TASK OBJECTIVE: Your task is to transcribe each record exactly and to omit every image.

Collected data:
*** Begin section ***
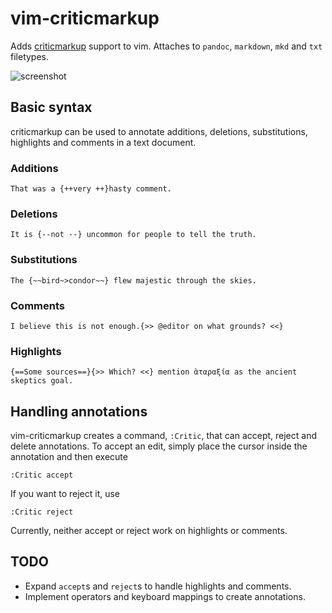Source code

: # vim-criticmarkup

Adds [criticmarkup][] support to vim. Attaches to `pandoc`, `markdown`, `mkd`
and `txt` filetypes.

[criticmarkup]: http://criticmarkup.com/

![screenshot](http://i.imgur.com/cdlK1ek.png)

## Basic syntax

criticmarkup can be used to annotate additions, deletions, substitutions,
highlights and comments in a text document.

### Additions

    That was a {++very ++}hasty comment.

### Deletions

    It is {--not --} uncommon for people to tell the truth.

### Substitutions

    The {~~bird~>condor~~} flew majestic through the skies.

### Comments

    I believe this is not enough.{>> @editor on what grounds? <<}

### Highlights

    {==Some sources==}{>> Which? <<} mention ὰταραξία as the ancient skeptics goal.

## Handling annotations

vim-criticmarkup creates a command, `:Critic`, that can accept, reject and
delete annotations. To accept an edit, simply place the cursor inside the
annotation and then execute

    :Critic accept

If you want to reject it, use

    :Critic reject

Currently, neither accept or reject work on highlights or comments.

## TODO

* Expand `accept`s and `reject`s to handle highlights and comments.
* Implement operators and keyboard mappings to create annotations.
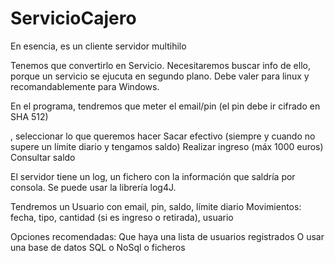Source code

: # ServicioCajero

En esencia, es un cliente servidor multihilo

Tenemos que convertirlo en Servicio. Necesitaremos buscar info de ello, porque un servicio
se ejucuta en segundo plano. Debe valer para linux y recomandablemente para Windows. 

En el programa, tendremos que meter el email/pin
(el pin debe ir cifrado en SHA 512)

, seleccionar lo que queremos hacer
	Sacar efectivo (siempre y cuando no supere un límite diario y tengamos saldo)
	Realizar ingreso (máx 1000 euros)
	Consultar saldo

El servidor tiene un log, un fichero con la información que saldría por consola.
Se puede usar la librería log4J.

Tendremos un Usuario con email, pin, saldo, límite diario
	Movimientos: fecha, tipo, cantidad (si es ingreso o retirada), usuario


Opciones recomendadas:
Que haya una lista de usuarios registrados
O usar una base de datos SQL o NoSql o ficheros
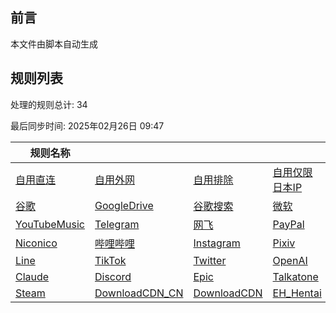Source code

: ## 前言
本文件由脚本自动生成

## 规则列表
处理的规则总计: 34 

最后同步时间: 2025年02月26日 09:47 

| 规则名称 |    |     |     |     |
|----------|----------|----------|----------|----------|
| [自用直连](https://github.com/Ctory-Nily/rule-script/tree/main/rules/Clash/userDirect) | [自用外网](https://github.com/Ctory-Nily/rule-script/tree/main/rules/Clash/userProxy) | [自用排除](https://github.com/Ctory-Nily/rule-script/tree/main/rules/Clash/userReject) | [自用仅限日本IP](https://github.com/Ctory-Nily/rule-script/tree/main/rules/Clash/JP_Only) | [Emby](https://github.com/Ctory-Nily/rule-script/tree/main/rules/Clash/Emby) |
| [谷歌](https://github.com/Ctory-Nily/rule-script/tree/main/rules/Clash/Google) | [GoogleDrive](https://github.com/Ctory-Nily/rule-script/tree/main/rules/Clash/GoogleDrive) | [谷歌搜索](https://github.com/Ctory-Nily/rule-script/tree/main/rules/Clash/GoogleSearch) | [微软](https://github.com/Ctory-Nily/rule-script/tree/main/rules/Clash/Microsoft) | [YouTube](https://github.com/Ctory-Nily/rule-script/tree/main/rules/Clash/YouTube) |
| [YouTubeMusic](https://github.com/Ctory-Nily/rule-script/tree/main/rules/Clash/YouTubeMusic) | [Telegram](https://github.com/Ctory-Nily/rule-script/tree/main/rules/Clash/Telegram) | [网飞](https://github.com/Ctory-Nily/rule-script/tree/main/rules/Clash/Netflix) | [PayPal](https://github.com/Ctory-Nily/rule-script/tree/main/rules/Clash/PayPal) | [巴哈姆特](https://github.com/Ctory-Nily/rule-script/tree/main/rules/Clash/Bahamut) |
| [Niconico](https://github.com/Ctory-Nily/rule-script/tree/main/rules/Clash/Niconico) | [哔哩哔哩](https://github.com/Ctory-Nily/rule-script/tree/main/rules/Clash/BiliBili) | [Instagram](https://github.com/Ctory-Nily/rule-script/tree/main/rules/Clash/Instagram) | [Pixiv](https://github.com/Ctory-Nily/rule-script/tree/main/rules/Clash/Pixiv) | [GoogleVoice](https://github.com/Ctory-Nily/rule-script/tree/main/rules/Clash/GoogleVoice) |
| [Line](https://github.com/Ctory-Nily/rule-script/tree/main/rules/Clash/Line) | [TikTok](https://github.com/Ctory-Nily/rule-script/tree/main/rules/Clash/TikTok) | [Twitter](https://github.com/Ctory-Nily/rule-script/tree/main/rules/Clash/Twitter) | [OpenAI](https://github.com/Ctory-Nily/rule-script/tree/main/rules/Clash/OpenAI) | [GitHub](https://github.com/Ctory-Nily/rule-script/tree/main/rules/Clash/GitHub) |
| [Claude](https://github.com/Ctory-Nily/rule-script/tree/main/rules/Clash/Claude) | [Discord](https://github.com/Ctory-Nily/rule-script/tree/main/rules/Clash/Discord) | [Epic](https://github.com/Ctory-Nily/rule-script/tree/main/rules/Clash/Epic) | [Talkatone](https://github.com/Ctory-Nily/rule-script/tree/main/rules/Clash/Talkatone) | [Steam_CN](https://github.com/Ctory-Nily/rule-script/tree/main/rules/Clash/Steam_CN) |
| [Steam](https://github.com/Ctory-Nily/rule-script/tree/main/rules/Clash/Steam) | [DownloadCDN_CN](https://github.com/Ctory-Nily/rule-script/tree/main/rules/Clash/DownloadCDN_CN) | [DownloadCDN](https://github.com/Ctory-Nily/rule-script/tree/main/rules/Clash/DownloadCDN) | [EH_Hentai](https://github.com/Ctory-Nily/rule-script/tree/main/rules/Clash/EH_Hentai) |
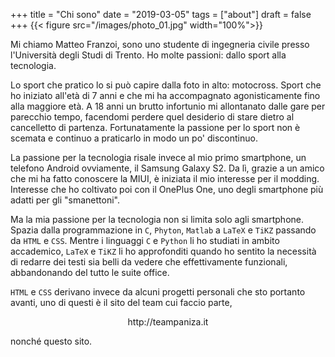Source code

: ﻿+++
title = "Chi sono"
date = "2019-03-05"
tags = ["about"]
draft = false
+++
{{< figure src="/images/photo_01.jpg" width="100%">}}

Mi chiamo Matteo Franzoi, sono uno studente di ingegneria civile presso l'Università degli Studi di Trento.
Ho molte passioni: dallo sport alla tecnologia.

Lo sport che pratico lo si può capire dalla foto in alto: motocross. Sport che ho iniziato all'età di 7 anni e che mi ha accompagnato agonisticamente fino alla maggiore età. A 18 anni un brutto infortunio mi allontanato dalle gare per parecchio tempo, facendomi perdere quel desiderio di stare dietro al cancelletto di partenza. 
Fortunatamente la passione per lo sport non è scemata e continuo a praticarlo in modo un po' discontinuo.

La passione per la tecnologia risale invece al mio primo smartphone, un telefono Android ovviamente, il Samsung Galaxy S2. Da lì, grazie a un amico che mi ha fatto conoscere la MIUI, è iniziata il mio interesse per il modding.
Interesse che ho coltivato poi con il OnePlus One, uno degli smartphone più adatti per gli "smanettoni".

Ma la mia passione per la tecnologia non si limita solo agli smartphone. Spazia dalla programmazione in `C`, `Phyton`, `Matlab` a `LaTeX` e `TiKZ` passando da `HTML` e `CSS`.
Mentre i linguaggi `C` e `Python` li ho studiati in ambito accademico, `LaTeX` e `TiKZ` li ho approfonditi quando ho sentito la necessità di redarre dei testi sia belli da vedere che effettivamente funzionali, abbandonando del tutto le suite office.

`HTML` e `CSS` derivano invece da alcuni progetti personali che sto portanto avanti, uno di questi è il sito del team cui faccio parte,
<p align="center">
    http://teampaniza.it
</p>
nonché questo sito.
*** End section ***
ANSWER AREA:
Source code

: # vim-criticmarkup

Adds [criticmarkup][] support to vim. Attaches to `pandoc`, `markdown`, `mkd`
and `txt` filetypes.

[criticmarkup]: http://criticmarkup.com/

![screenshot](http://i.imgur.com/cdlK1ek.png)

## Basic syntax

criticmarkup can be used to annotate additions, deletions, substitutions,
highlights and comments in a text document.

### Additions

    That was a {++very ++}hasty comment.

### Deletions

    It is {--not --} uncommon for people to tell the truth.

### Substitutions

    The {~~bird~>condor~~} flew majestic through the skies.

### Comments

    I believe this is not enough.{>> @editor on what grounds? <<}

### Highlights

    {==Some sources==}{>> Which? <<} mention ὰταραξία as the ancient skeptics goal.

## Handling annotations

vim-criticmarkup creates a command, `:Critic`, that can accept, reject and
delete annotations. To accept an edit, simply place the cursor inside the
annotation and then execute

    :Critic accept

If you want to reject it, use

    :Critic reject

Currently, neither accept or reject work on highlights or comments.

## TODO

* Expand `accept`s and `reject`s to handle highlights and comments.
* Implement operators and keyboard mappings to create annotations.
Source code

: # ServicioCajero

En esencia, es un cliente servidor multihilo

Tenemos que convertirlo en Servicio. Necesitaremos buscar info de ello, porque un servicio
se ejucuta en segundo plano. Debe valer para linux y recomandablemente para Windows. 

En el programa, tendremos que meter el email/pin
(el pin debe ir cifrado en SHA 512)

, seleccionar lo que queremos hacer
	Sacar efectivo (siempre y cuando no supere un límite diario y tengamos saldo)
	Realizar ingreso (máx 1000 euros)
	Consultar saldo

El servidor tiene un log, un fichero con la información que saldría por consola.
Se puede usar la librería log4J.

Tendremos un Usuario con email, pin, saldo, límite diario
	Movimientos: fecha, tipo, cantidad (si es ingreso o retirada), usuario


Opciones recomendadas:
Que haya una lista de usuarios registrados
O usar una base de datos SQL o NoSql o ficheros
Source code

: ## 前言
本文件由脚本自动生成

## 规则列表
处理的规则总计: 34 

最后同步时间: 2025年02月26日 09:47 

| 规则名称 |    |     |     |     |
|----------|----------|----------|----------|----------|
| [自用直连](https://github.com/Ctory-Nily/rule-script/tree/main/rules/Clash/userDirect) | [自用外网](https://github.com/Ctory-Nily/rule-script/tree/main/rules/Clash/userProxy) | [自用排除](https://github.com/Ctory-Nily/rule-script/tree/main/rules/Clash/userReject) | [自用仅限日本IP](https://github.com/Ctory-Nily/rule-script/tree/main/rules/Clash/JP_Only) | [Emby](https://github.com/Ctory-Nily/rule-script/tree/main/rules/Clash/Emby) |
| [谷歌](https://github.com/Ctory-Nily/rule-script/tree/main/rules/Clash/Google) | [GoogleDrive](https://github.com/Ctory-Nily/rule-script/tree/main/rules/Clash/GoogleDrive) | [谷歌搜索](https://github.com/Ctory-Nily/rule-script/tree/main/rules/Clash/GoogleSearch) | [微软](https://github.com/Ctory-Nily/rule-script/tree/main/rules/Clash/Microsoft) | [YouTube](https://github.com/Ctory-Nily/rule-script/tree/main/rules/Clash/YouTube) |
| [YouTubeMusic](https://github.com/Ctory-Nily/rule-script/tree/main/rules/Clash/YouTubeMusic) | [Telegram](https://github.com/Ctory-Nily/rule-script/tree/main/rules/Clash/Telegram) | [网飞](https://github.com/Ctory-Nily/rule-script/tree/main/rules/Clash/Netflix) | [PayPal](https://github.com/Ctory-Nily/rule-script/tree/main/rules/Clash/PayPal) | [巴哈姆特](https://github.com/Ctory-Nily/rule-script/tree/main/rules/Clash/Bahamut) |
| [Niconico](https://github.com/Ctory-Nily/rule-script/tree/main/rules/Clash/Niconico) | [哔哩哔哩](https://github.com/Ctory-Nily/rule-script/tree/main/rules/Clash/BiliBili) | [Instagram](https://github.com/Ctory-Nily/rule-script/tree/main/rules/Clash/Instagram) | [Pixiv](https://github.com/Ctory-Nily/rule-script/tree/main/rules/Clash/Pixiv) | [GoogleVoice](https://github.com/Ctory-Nily/rule-script/tree/main/rules/Clash/GoogleVoice) |
| [Line](https://github.com/Ctory-Nily/rule-script/tree/main/rules/Clash/Line) | [TikTok](https://github.com/Ctory-Nily/rule-script/tree/main/rules/Clash/TikTok) | [Twitter](https://github.com/Ctory-Nily/rule-script/tree/main/rules/Clash/Twitter) | [OpenAI](https://github.com/Ctory-Nily/rule-script/tree/main/rules/Clash/OpenAI) | [GitHub](https://github.com/Ctory-Nily/rule-script/tree/main/rules/Clash/GitHub) |
| [Claude](https://github.com/Ctory-Nily/rule-script/tree/main/rules/Clash/Claude) | [Discord](https://github.com/Ctory-Nily/rule-script/tree/main/rules/Clash/Discord) | [Epic](https://github.com/Ctory-Nily/rule-script/tree/main/rules/Clash/Epic) | [Talkatone](https://github.com/Ctory-Nily/rule-script/tree/main/rules/Clash/Talkatone) | [Steam_CN](https://github.com/Ctory-Nily/rule-script/tree/main/rules/Clash/Steam_CN) |
| [Steam](https://github.com/Ctory-Nily/rule-script/tree/main/rules/Clash/Steam) | [DownloadCDN_CN](https://github.com/Ctory-Nily/rule-script/tree/main/rules/Clash/DownloadCDN_CN) | [DownloadCDN](https://github.com/Ctory-Nily/rule-script/tree/main/rules/Clash/DownloadCDN) | [EH_Hentai](https://github.com/Ctory-Nily/rule-script/tree/main/rules/Clash/EH_Hentai) |
Source code

: ﻿+++
title = "Chi sono"
date = "2019-03-05"
tags = ["about"]
draft = false
+++
{{< figure src="/images/photo_01.jpg" width="100%">}}

Mi chiamo Matteo Franzoi, sono uno studente di ingegneria civile presso l'Università degli Studi di Trento.
Ho molte passioni: dallo sport alla tecnologia.

Lo sport che pratico lo si può capire dalla foto in alto: motocross. Sport che ho iniziato all'età di 7 anni e che mi ha accompagnato agonisticamente fino alla maggiore età. A 18 anni un brutto infortunio mi allontanato dalle gare per parecchio tempo, facendomi perdere quel desiderio di stare dietro al cancelletto di partenza. 
Fortunatamente la passione per lo sport non è scemata e continuo a praticarlo in modo un po' discontinuo.

La passione per la tecnologia risale invece al mio primo smartphone, un telefono Android ovviamente, il Samsung Galaxy S2. Da lì, grazie a un amico che mi ha fatto conoscere la MIUI, è iniziata il mio interesse per il modding.
Interesse che ho coltivato poi con il OnePlus One, uno degli smartphone più adatti per gli "smanettoni".

Ma la mia passione per la tecnologia non si limita solo agli smartphone. Spazia dalla programmazione in `C`, `Phyton`, `Matlab` a `LaTeX` e `TiKZ` passando da `HTML` e `CSS`.
Mentre i linguaggi `C` e `Python` li ho studiati in ambito accademico, `LaTeX` e `TiKZ` li ho approfonditi quando ho sentito la necessità di redarre dei testi sia belli da vedere che effettivamente funzionali, abbandonando del tutto le suite office.

`HTML` e `CSS` derivano invece da alcuni progetti personali che sto portanto avanti, uno di questi è il sito del team cui faccio parte,
<p align="center">
    http://teampaniza.it
</p>
nonché questo sito.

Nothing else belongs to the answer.